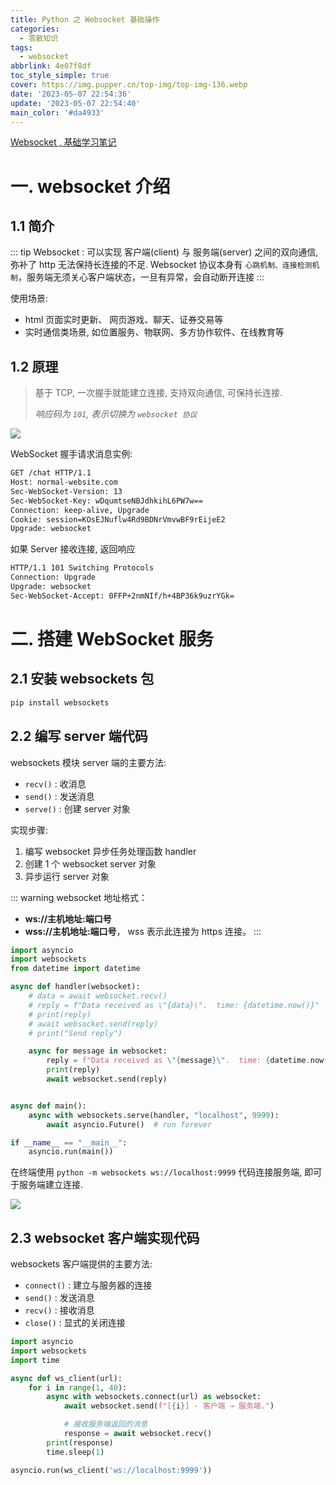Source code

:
 ```yaml
---
title: Python 之 Websocket 基础操作
categories:
  - 零散知识
tags:
  - websocket
abbrlink: 4e07f8df
toc_style_simple: true
cover: https://img.pupper.cn/top-img/top-img-136.webp
date: '2023-05-07 22:54:36'
update: '2023-05-07 22:54:40'
main_color: '#da4933'
---
```


[Websocket , 基础学习笔记](https://blog.csdn.net/captain5339/article/details/128212124)

# 一. websocket 介绍

## 1.1 简介

::: tip
Websocket : 可以实现 客户端(client) 与 服务端(server) 之间的双向通信, 弥补了 http 无法保持长连接的不足.
Websocket 协议本身有 `心跳机制、连接检测机制`，服务端无须关心客户端状态，一旦有异常，会自动断开连接
:::

使用场景:

- html 页面实时更新、 网页游戏、聊天、证券交易等
- 实时通信类场景, 如位置服务、物联网、多方协作软件、在线教育等

## 1.2 原理

> 基于 TCP, 一次握手就能建立连接, 支持双向通信, 可保持长连接.
>
> _响应码为 `101`, 表示切换为 `websocket 协议`_

![](https://img.pupper.cn/img/202305081549136.jpg)

WebSocket 握手请求消息实例:

```sh
GET /chat HTTP/1.1
Host: normal-website.com
Sec-WebSocket-Version: 13
Sec-WebSocket-Key: wDqumtseNBJdhkihL6PW7w==
Connection: keep-alive, Upgrade
Cookie: session=KOsEJNuflw4Rd9BDNrVmvwBF9rEijeE2
Upgrade: websocket
```

如果 Server 接收连接, 返回响应

```sh
HTTP/1.1 101 Switching Protocols
Connection: Upgrade
Upgrade: websocket
Sec-WebSocket-Accept: 0FFP+2nmNIf/h+4BP36k9uzrYGk=
```

# 二. 搭建 WebSocket 服务

## 2.1 安装 websockets 包

```sh
pip install websockets
```

## 2.2 编写 server 端代码

websockets 模块 server 端的主要方法:

- `recv()` : 收消息
- `send()` : 发送消息
- `serve()` : 创建 server 对象

实现步骤:

1. 编写 websocket 异步任务处理函数 handler
2. 创建 1 个 websocket server 对象
3. 异步运行 server 对象

::: warning
websocket 地址格式：

- **ws://主机地址:端口号**
- **wss://主机地址:端口号**， wss 表示此连接为 https 连接。
  :::

```Python
import asyncio
import websockets
from datetime import datetime

async def handler(websocket):
    # data = await websocket.recv()
    # reply = f"Data received as \"{data}\".  time: {datetime.now()}"
    # print(reply)
    # await websocket.send(reply)
    # print("Send reply")

    async for message in websocket:
        reply = f"Data received as \"{message}\".  time: {datetime.now()}"
        print(reply)
        await websocket.send(reply)


async def main():
    async with websockets.serve(handler, "localhost", 9999):
        await asyncio.Future()  # run forever

if __name__ == "__main__":
    asyncio.run(main())
```

在终端使用 `python -m websockets ws://localhost:9999` 代码连接服务端, 即可于服务端建立连接.

![](https://img.pupper.cn/img/202305081725648.gif)

## 2.3 websocket 客户端实现代码

websockets 客户端提供的主要方法:

- `connect()` : 建立与服务器的连接
- `send()` : 发送消息
- `recv()` : 接收消息
- `close()` : 显式的关闭连接

```Python
import asyncio
import websockets
import time

async def ws_client(url):
    for i in range(1, 40):
        async with websockets.connect(url) as websocket:
            await websocket.send(f"[{i}] - 客户端 → 服务端.")

            # 接收服务端返回的消息
            response = await websocket.recv()
        print(response)
        time.sleep(1)

asyncio.run(ws_client('ws://localhost:9999'))
```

How to complete this task
Return the whole listing, word for word, and leave out every picture.

Task answer
Source code

:
 ```yaml
---
title: Python 之 Websocket 基础操作
categories:
  - 零散知识
tags:
  - websocket
abbrlink: 4e07f8df
toc_style_simple: true
cover: https://img.pupper.cn/top-img/top-img-136.webp
date: '2023-05-07 22:54:36'
update: '2023-05-07 22:54:40'
main_color: '#da4933'
---
```


[Websocket , 基础学习笔记](https://blog.csdn.net/captain5339/article/details/128212124)

# 一. websocket 介绍

## 1.1 简介

::: tip
Websocket : 可以实现 客户端(client) 与 服务端(server) 之间的双向通信, 弥补了 http 无法保持长连接的不足.
Websocket 协议本身有 `心跳机制、连接检测机制`，服务端无须关心客户端状态，一旦有异常，会自动断开连接
:::

使用场景:

- html 页面实时更新、 网页游戏、聊天、证券交易等
- 实时通信类场景, 如位置服务、物联网、多方协作软件、在线教育等

## 1.2 原理

> 基于 TCP, 一次握手就能建立连接, 支持双向通信, 可保持长连接.
>
> _响应码为 `101`, 表示切换为 `websocket 协议`_

![](https://img.pupper.cn/img/202305081549136.jpg)

WebSocket 握手请求消息实例:

```sh
GET /chat HTTP/1.1
Host: normal-website.com
Sec-WebSocket-Version: 13
Sec-WebSocket-Key: wDqumtseNBJdhkihL6PW7w==
Connection: keep-alive, Upgrade
Cookie: session=KOsEJNuflw4Rd9BDNrVmvwBF9rEijeE2
Upgrade: websocket
```

如果 Server 接收连接, 返回响应

```sh
HTTP/1.1 101 Switching Protocols
Connection: Upgrade
Upgrade: websocket
Sec-WebSocket-Accept: 0FFP+2nmNIf/h+4BP36k9uzrYGk=
```

# 二. 搭建 WebSocket 服务

## 2.1 安装 websockets 包

```sh
pip install websockets
```

## 2.2 编写 server 端代码

websockets 模块 server 端的主要方法:

- `recv()` : 收消息
- `send()` : 发送消息
- `serve()` : 创建 server 对象

实现步骤:

1. 编写 websocket 异步任务处理函数 handler
2. 创建 1 个 websocket server 对象
3. 异步运行 server 对象

::: warning
websocket 地址格式：

- **ws://主机地址:端口号**
- **wss://主机地址:端口号**， wss 表示此连接为 https 连接。
  :::

```Python
import asyncio
import websockets
from datetime import datetime

async def handler(websocket):
    # data = await websocket.recv()
    # reply = f"Data received as \"{data}\".  time: {datetime.now()}"
    # print(reply)
    # await websocket.send(reply)
    # print("Send reply")

    async for message in websocket:
        reply = f"Data received as \"{message}\".  time: {datetime.now()}"
        print(reply)
        await websocket.send(reply)


async def main():
    async with websockets.serve(handler, "localhost", 9999):
        await asyncio.Future()  # run forever

if __name__ == "__main__":
    asyncio.run(main())
```

在终端使用 `python -m websockets ws://localhost:9999` 代码连接服务端, 即可于服务端建立连接.

![](https://img.pupper.cn/img/202305081725648.gif)

## 2.3 websocket 客户端实现代码

websockets 客户端提供的主要方法:

- `connect()` : 建立与服务器的连接
- `send()` : 发送消息
- `recv()` : 接收消息
- `close()` : 显式的关闭连接

```Python
import asyncio
import websockets
import time

async def ws_client(url):
    for i in range(1, 40):
        async with websockets.connect(url) as websocket:
            await websocket.send(f"[{i}] - 客户端 → 服务端.")

            # 接收服务端返回的消息
            response = await websocket.recv()
        print(response)
        time.sleep(1)

asyncio.run(ws_client('ws://localhost:9999'))
```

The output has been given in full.